■ What you are asked to do ■
Without any of the pictures, set down the data below exactly.

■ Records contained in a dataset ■

■ ■ ■

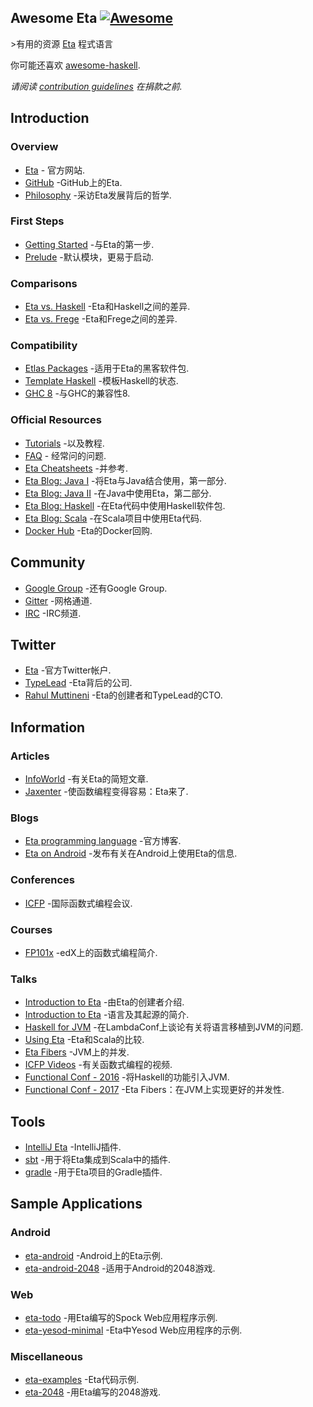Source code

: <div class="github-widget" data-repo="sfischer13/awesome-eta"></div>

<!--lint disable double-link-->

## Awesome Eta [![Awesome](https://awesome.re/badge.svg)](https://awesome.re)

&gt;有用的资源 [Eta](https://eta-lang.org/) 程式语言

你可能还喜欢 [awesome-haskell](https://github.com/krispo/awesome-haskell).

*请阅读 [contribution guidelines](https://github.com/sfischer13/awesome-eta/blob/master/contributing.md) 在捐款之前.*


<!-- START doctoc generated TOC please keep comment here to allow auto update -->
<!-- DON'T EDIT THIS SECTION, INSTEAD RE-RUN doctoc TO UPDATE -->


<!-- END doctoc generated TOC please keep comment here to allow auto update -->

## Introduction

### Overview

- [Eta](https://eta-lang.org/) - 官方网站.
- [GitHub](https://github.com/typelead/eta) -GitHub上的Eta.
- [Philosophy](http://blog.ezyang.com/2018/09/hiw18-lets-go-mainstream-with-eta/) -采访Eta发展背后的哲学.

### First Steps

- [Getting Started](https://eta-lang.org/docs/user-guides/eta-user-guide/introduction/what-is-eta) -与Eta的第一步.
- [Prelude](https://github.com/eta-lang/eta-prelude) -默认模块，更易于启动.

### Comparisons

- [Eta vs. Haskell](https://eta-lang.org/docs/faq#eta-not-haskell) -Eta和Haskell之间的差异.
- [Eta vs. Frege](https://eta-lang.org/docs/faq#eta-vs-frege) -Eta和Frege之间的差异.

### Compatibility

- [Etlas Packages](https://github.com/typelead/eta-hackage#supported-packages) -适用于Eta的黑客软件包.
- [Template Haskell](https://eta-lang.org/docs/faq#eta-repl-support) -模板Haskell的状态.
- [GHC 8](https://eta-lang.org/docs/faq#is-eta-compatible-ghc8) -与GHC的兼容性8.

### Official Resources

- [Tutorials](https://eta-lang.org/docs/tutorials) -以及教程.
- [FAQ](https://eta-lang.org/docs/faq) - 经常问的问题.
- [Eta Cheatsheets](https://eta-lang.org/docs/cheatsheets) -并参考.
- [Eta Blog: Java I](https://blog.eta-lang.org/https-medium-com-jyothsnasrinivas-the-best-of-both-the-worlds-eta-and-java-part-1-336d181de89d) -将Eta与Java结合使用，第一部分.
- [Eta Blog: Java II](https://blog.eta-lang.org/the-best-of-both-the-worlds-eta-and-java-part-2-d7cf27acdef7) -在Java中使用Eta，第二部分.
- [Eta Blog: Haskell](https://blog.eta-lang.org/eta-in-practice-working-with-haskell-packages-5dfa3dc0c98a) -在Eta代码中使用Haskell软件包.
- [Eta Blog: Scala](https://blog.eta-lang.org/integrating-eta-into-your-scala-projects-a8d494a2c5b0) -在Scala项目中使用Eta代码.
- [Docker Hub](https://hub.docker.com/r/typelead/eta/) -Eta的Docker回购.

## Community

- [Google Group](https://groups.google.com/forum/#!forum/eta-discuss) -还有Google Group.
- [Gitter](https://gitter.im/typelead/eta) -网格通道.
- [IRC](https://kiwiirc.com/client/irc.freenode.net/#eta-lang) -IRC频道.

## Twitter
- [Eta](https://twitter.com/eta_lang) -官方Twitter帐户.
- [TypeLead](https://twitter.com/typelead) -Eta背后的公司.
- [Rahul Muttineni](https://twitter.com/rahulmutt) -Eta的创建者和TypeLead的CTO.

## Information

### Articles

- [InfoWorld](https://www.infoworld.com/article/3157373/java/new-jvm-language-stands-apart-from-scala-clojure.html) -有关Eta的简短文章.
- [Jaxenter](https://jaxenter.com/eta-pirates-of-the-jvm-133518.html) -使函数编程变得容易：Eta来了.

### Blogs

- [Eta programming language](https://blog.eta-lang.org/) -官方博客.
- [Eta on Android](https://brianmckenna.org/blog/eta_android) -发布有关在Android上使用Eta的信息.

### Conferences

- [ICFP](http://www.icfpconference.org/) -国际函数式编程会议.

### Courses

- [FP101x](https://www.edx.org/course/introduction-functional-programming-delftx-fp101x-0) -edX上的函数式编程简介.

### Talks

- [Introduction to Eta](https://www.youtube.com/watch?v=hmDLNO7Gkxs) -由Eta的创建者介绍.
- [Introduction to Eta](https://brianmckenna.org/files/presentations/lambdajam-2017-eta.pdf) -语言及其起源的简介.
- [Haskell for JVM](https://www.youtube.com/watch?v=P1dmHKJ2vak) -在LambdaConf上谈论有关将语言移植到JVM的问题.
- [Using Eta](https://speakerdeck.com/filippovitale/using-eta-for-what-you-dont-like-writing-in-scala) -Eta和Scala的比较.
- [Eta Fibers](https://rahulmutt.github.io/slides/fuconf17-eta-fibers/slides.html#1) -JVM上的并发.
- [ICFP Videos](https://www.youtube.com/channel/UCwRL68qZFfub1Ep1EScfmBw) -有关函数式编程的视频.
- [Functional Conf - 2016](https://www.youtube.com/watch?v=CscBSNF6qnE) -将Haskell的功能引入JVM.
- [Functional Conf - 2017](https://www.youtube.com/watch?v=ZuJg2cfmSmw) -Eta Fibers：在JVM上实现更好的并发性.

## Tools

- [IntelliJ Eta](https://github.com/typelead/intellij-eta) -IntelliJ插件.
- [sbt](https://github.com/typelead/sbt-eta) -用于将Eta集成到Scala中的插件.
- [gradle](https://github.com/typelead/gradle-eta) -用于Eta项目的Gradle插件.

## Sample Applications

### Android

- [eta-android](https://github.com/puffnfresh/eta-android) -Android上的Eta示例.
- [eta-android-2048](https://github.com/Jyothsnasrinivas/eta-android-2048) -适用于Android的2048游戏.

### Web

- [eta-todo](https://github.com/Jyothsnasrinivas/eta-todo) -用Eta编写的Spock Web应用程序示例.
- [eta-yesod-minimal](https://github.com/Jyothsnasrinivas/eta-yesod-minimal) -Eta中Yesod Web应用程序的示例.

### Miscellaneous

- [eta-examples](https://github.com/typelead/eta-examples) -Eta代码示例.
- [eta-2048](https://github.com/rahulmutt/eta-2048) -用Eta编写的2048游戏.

■ ■ ■

■ Your solution ■
Source code

: <div class="github-widget" data-repo="sfischer13/awesome-eta"></div>

<!--lint disable double-link-->

## Awesome Eta [![Awesome](https://awesome.re/badge.svg)](https://awesome.re)

&gt;有用的资源 [Eta](https://eta-lang.org/) 程式语言

你可能还喜欢 [awesome-haskell](https://github.com/krispo/awesome-haskell).

*请阅读 [contribution guidelines](https://github.com/sfischer13/awesome-eta/blob/master/contributing.md) 在捐款之前.*


<!-- START doctoc generated TOC please keep comment here to allow auto update -->
<!-- DON'T EDIT THIS SECTION, INSTEAD RE-RUN doctoc TO UPDATE -->


<!-- END doctoc generated TOC please keep comment here to allow auto update -->

## Introduction

### Overview

- [Eta](https://eta-lang.org/) - 官方网站.
- [GitHub](https://github.com/typelead/eta) -GitHub上的Eta.
- [Philosophy](http://blog.ezyang.com/2018/09/hiw18-lets-go-mainstream-with-eta/) -采访Eta发展背后的哲学.

### First Steps

- [Getting Started](https://eta-lang.org/docs/user-guides/eta-user-guide/introduction/what-is-eta) -与Eta的第一步.
- [Prelude](https://github.com/eta-lang/eta-prelude) -默认模块，更易于启动.

### Comparisons

- [Eta vs. Haskell](https://eta-lang.org/docs/faq#eta-not-haskell) -Eta和Haskell之间的差异.
- [Eta vs. Frege](https://eta-lang.org/docs/faq#eta-vs-frege) -Eta和Frege之间的差异.

### Compatibility

- [Etlas Packages](https://github.com/typelead/eta-hackage#supported-packages) -适用于Eta的黑客软件包.
- [Template Haskell](https://eta-lang.org/docs/faq#eta-repl-support) -模板Haskell的状态.
- [GHC 8](https://eta-lang.org/docs/faq#is-eta-compatible-ghc8) -与GHC的兼容性8.

### Official Resources

- [Tutorials](https://eta-lang.org/docs/tutorials) -以及教程.
- [FAQ](https://eta-lang.org/docs/faq) - 经常问的问题.
- [Eta Cheatsheets](https://eta-lang.org/docs/cheatsheets) -并参考.
- [Eta Blog: Java I](https://blog.eta-lang.org/https-medium-com-jyothsnasrinivas-the-best-of-both-the-worlds-eta-and-java-part-1-336d181de89d) -将Eta与Java结合使用，第一部分.
- [Eta Blog: Java II](https://blog.eta-lang.org/the-best-of-both-the-worlds-eta-and-java-part-2-d7cf27acdef7) -在Java中使用Eta，第二部分.
- [Eta Blog: Haskell](https://blog.eta-lang.org/eta-in-practice-working-with-haskell-packages-5dfa3dc0c98a) -在Eta代码中使用Haskell软件包.
- [Eta Blog: Scala](https://blog.eta-lang.org/integrating-eta-into-your-scala-projects-a8d494a2c5b0) -在Scala项目中使用Eta代码.
- [Docker Hub](https://hub.docker.com/r/typelead/eta/) -Eta的Docker回购.

## Community

- [Google Group](https://groups.google.com/forum/#!forum/eta-discuss) -还有Google Group.
- [Gitter](https://gitter.im/typelead/eta) -网格通道.
- [IRC](https://kiwiirc.com/client/irc.freenode.net/#eta-lang) -IRC频道.

## Twitter
- [Eta](https://twitter.com/eta_lang) -官方Twitter帐户.
- [TypeLead](https://twitter.com/typelead) -Eta背后的公司.
- [Rahul Muttineni](https://twitter.com/rahulmutt) -Eta的创建者和TypeLead的CTO.

## Information

### Articles

- [InfoWorld](https://www.infoworld.com/article/3157373/java/new-jvm-language-stands-apart-from-scala-clojure.html) -有关Eta的简短文章.
- [Jaxenter](https://jaxenter.com/eta-pirates-of-the-jvm-133518.html) -使函数编程变得容易：Eta来了.

### Blogs

- [Eta programming language](https://blog.eta-lang.org/) -官方博客.
- [Eta on Android](https://brianmckenna.org/blog/eta_android) -发布有关在Android上使用Eta的信息.

### Conferences

- [ICFP](http://www.icfpconference.org/) -国际函数式编程会议.

### Courses

- [FP101x](https://www.edx.org/course/introduction-functional-programming-delftx-fp101x-0) -edX上的函数式编程简介.

### Talks

- [Introduction to Eta](https://www.youtube.com/watch?v=hmDLNO7Gkxs) -由Eta的创建者介绍.
- [Introduction to Eta](https://brianmckenna.org/files/presentations/lambdajam-2017-eta.pdf) -语言及其起源的简介.
- [Haskell for JVM](https://www.youtube.com/watch?v=P1dmHKJ2vak) -在LambdaConf上谈论有关将语言移植到JVM的问题.
- [Using Eta](https://speakerdeck.com/filippovitale/using-eta-for-what-you-dont-like-writing-in-scala) -Eta和Scala的比较.
- [Eta Fibers](https://rahulmutt.github.io/slides/fuconf17-eta-fibers/slides.html#1) -JVM上的并发.
- [ICFP Videos](https://www.youtube.com/channel/UCwRL68qZFfub1Ep1EScfmBw) -有关函数式编程的视频.
- [Functional Conf - 2016](https://www.youtube.com/watch?v=CscBSNF6qnE) -将Haskell的功能引入JVM.
- [Functional Conf - 2017](https://www.youtube.com/watch?v=ZuJg2cfmSmw) -Eta Fibers：在JVM上实现更好的并发性.

## Tools

- [IntelliJ Eta](https://github.com/typelead/intellij-eta) -IntelliJ插件.
- [sbt](https://github.com/typelead/sbt-eta) -用于将Eta集成到Scala中的插件.
- [gradle](https://github.com/typelead/gradle-eta) -用于Eta项目的Gradle插件.

## Sample Applications

### Android

- [eta-android](https://github.com/puffnfresh/eta-android) -Android上的Eta示例.
- [eta-android-2048](https://github.com/Jyothsnasrinivas/eta-android-2048) -适用于Android的2048游戏.

### Web

- [eta-todo](https://github.com/Jyothsnasrinivas/eta-todo) -用Eta编写的Spock Web应用程序示例.
- [eta-yesod-minimal](https://github.com/Jyothsnasrinivas/eta-yesod-minimal) -Eta中Yesod Web应用程序的示例.

### Miscellaneous

- [eta-examples](https://github.com/typelead/eta-examples) -Eta代码示例.
- [eta-2048](https://github.com/rahulmutt/eta-2048) -用Eta编写的2048游戏.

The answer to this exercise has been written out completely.